- Type: Bulb
- Zone: 3 – 9
- Height: 1 to 1.5 Feet
- Spread: 1 to 2 Feet
- Bloom Time: August to September
- Bloom Description: Creamy white
- Sun: Full Sun to Part Shade
- Water: Dry to medium
- Maintenance: Medium
- Flower: Showy, Fragrant
- Leaf: Fragrant
- Attracts: Butterflies, Bees and Other Pollinators
- Tolerate: Deer, Drought, Black Walnut
Garlic Chives grows easily in average, dry to medium, well-drained soil in full sun to part shade. Spreads somewhat aggressively by self-seeding and tuberous rootstocks. Deadhead flowers before seed set to control unwanted spread. Garlic chives are graceful herbs with pretty white flowers. The combination of a chive-like appearance and strong garlic flavor makes garlic chives a popular seasoning. Chopped fresh garlic chives are found in recipes for Chinese dishes including stir-fries, and they are used in Japanese cuisine as well. With their white flowers and long green shoots, these plants bear a strong resemblance to regular chives. That’s not surprising since both are members of the onion family. They’re a great substitute for garlic when you don’t feel like smashing and peeling cloves.

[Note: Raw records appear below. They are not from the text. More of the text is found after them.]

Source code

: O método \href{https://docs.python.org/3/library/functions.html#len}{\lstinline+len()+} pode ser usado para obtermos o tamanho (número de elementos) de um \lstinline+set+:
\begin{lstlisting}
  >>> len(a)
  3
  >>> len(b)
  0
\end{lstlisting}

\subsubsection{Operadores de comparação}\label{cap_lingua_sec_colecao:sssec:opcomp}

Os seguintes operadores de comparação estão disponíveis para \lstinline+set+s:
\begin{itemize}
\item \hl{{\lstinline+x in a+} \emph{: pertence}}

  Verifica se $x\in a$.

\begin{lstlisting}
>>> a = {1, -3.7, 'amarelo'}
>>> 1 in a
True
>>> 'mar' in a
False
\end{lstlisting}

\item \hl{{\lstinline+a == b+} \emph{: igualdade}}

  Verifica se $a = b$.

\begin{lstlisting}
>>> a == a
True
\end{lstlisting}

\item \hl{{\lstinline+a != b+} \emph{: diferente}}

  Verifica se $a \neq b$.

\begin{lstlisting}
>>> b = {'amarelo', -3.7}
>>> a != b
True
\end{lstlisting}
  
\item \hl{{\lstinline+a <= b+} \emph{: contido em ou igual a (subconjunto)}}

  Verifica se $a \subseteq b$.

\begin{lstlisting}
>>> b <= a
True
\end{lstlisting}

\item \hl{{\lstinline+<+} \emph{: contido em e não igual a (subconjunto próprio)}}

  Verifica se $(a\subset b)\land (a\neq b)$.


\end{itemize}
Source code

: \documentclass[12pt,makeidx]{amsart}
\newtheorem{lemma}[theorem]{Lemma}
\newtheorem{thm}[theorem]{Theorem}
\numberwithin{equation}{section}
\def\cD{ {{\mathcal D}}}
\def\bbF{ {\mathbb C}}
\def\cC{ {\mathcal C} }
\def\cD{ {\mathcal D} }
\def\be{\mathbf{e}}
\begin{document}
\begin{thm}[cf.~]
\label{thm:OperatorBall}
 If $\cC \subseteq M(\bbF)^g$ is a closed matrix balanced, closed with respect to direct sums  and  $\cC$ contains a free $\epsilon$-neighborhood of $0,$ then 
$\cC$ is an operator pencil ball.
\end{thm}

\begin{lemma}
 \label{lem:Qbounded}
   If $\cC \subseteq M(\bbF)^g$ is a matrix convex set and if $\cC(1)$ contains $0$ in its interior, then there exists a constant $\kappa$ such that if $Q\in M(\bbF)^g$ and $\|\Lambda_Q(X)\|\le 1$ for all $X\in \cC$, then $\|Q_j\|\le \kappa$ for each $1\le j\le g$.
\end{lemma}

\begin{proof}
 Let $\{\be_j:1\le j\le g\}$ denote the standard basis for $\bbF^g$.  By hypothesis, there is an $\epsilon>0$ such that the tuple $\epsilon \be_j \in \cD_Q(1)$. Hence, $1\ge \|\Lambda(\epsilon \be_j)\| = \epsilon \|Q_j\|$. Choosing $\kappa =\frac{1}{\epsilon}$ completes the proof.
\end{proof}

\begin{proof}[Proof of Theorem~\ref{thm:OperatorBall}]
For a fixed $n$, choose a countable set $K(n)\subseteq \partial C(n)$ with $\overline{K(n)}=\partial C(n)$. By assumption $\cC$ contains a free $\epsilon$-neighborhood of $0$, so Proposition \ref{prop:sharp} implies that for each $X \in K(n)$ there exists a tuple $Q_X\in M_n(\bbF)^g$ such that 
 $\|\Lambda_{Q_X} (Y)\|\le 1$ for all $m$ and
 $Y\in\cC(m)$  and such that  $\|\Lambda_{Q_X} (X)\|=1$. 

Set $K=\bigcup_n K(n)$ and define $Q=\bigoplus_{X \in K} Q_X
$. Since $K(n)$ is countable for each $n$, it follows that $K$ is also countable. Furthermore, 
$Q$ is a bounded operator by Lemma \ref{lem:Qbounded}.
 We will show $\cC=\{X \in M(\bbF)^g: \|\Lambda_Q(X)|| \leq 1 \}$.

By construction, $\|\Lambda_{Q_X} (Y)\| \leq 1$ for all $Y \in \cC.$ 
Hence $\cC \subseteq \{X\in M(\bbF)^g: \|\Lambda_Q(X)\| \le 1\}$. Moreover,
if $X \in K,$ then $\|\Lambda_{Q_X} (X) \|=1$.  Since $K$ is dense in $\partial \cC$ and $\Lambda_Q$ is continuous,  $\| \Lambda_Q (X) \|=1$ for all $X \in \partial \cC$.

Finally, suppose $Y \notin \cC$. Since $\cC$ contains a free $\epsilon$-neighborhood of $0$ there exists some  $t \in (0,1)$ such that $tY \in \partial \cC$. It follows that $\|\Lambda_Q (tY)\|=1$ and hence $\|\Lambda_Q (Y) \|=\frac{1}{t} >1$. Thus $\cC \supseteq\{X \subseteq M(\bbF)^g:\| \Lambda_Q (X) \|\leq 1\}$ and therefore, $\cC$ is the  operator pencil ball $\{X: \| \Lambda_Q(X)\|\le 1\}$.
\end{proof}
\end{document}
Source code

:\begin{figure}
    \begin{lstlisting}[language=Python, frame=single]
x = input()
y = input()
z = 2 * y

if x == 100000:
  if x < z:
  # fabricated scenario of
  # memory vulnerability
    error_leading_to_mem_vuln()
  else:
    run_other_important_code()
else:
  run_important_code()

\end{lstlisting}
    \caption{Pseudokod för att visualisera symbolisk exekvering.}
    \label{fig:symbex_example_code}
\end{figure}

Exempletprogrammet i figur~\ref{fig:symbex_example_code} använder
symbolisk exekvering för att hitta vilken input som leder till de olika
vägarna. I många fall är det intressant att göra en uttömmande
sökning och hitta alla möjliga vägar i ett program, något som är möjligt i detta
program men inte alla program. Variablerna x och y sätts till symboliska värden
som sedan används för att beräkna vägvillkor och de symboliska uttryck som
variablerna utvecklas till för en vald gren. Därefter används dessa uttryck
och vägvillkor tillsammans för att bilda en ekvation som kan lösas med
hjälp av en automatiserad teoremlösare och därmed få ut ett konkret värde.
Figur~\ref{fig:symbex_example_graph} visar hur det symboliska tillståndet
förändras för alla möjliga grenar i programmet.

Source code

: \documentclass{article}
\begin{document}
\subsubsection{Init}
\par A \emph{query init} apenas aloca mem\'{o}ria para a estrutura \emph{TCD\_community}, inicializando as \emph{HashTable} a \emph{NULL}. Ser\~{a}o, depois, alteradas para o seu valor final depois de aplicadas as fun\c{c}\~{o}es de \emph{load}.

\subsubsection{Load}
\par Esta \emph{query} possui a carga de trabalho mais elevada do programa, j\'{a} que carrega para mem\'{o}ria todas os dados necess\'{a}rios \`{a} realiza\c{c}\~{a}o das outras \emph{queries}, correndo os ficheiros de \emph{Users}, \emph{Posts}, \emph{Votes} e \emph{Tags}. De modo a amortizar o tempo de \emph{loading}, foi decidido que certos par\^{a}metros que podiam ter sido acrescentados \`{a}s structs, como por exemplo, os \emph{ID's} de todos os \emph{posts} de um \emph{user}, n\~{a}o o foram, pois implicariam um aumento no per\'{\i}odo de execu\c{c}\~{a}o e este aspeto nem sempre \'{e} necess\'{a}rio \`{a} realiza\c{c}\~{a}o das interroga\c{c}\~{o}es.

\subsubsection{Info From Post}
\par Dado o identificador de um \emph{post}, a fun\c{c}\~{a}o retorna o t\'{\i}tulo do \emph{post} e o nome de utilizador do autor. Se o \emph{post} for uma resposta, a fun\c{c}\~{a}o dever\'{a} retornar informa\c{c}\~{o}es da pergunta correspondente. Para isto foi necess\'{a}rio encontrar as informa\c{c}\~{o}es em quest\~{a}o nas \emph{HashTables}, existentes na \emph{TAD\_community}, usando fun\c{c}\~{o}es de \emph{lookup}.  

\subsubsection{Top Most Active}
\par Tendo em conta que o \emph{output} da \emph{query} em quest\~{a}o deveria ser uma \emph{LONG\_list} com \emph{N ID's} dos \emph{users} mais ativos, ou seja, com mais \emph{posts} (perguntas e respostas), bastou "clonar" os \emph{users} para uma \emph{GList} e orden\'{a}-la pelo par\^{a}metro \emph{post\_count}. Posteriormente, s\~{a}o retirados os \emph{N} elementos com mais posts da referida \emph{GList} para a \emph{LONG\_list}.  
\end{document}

Allium tuberosum, commonly called garlic chives, is a clump-forming onion family member which may be grown for both culinary and ornamental purposes. Features chive-like, gray-green leaves up to 12″ long which may be used in cooking in the same manner as chives (Allium schoenoprasum). Tiny, star-shaped, white flowers with brown striped tepals appear in loose clusters (umbels to 2″ wide) atop leafless 9-18″ stems in late summer into fall. Plants will colonize, and a small planting can expand rather quickly. All parts of the plant have an oniony smell when cut or crushed, however the flower scent is more suggestive of violets. Also commonly called Chinese chives because the plant is grown extensively in China for culinary purposes.
No serious pest or disease problems. Can become a weed.
Herb gardens, vegetable gardens, cottage gardens or naturalized areas. Attractive flowers have good ornamental value and are pleasant additions to rock gardens or border fronts, however flowers must be deadheaded before setting seed or seedlings will sprout up throughout the garden.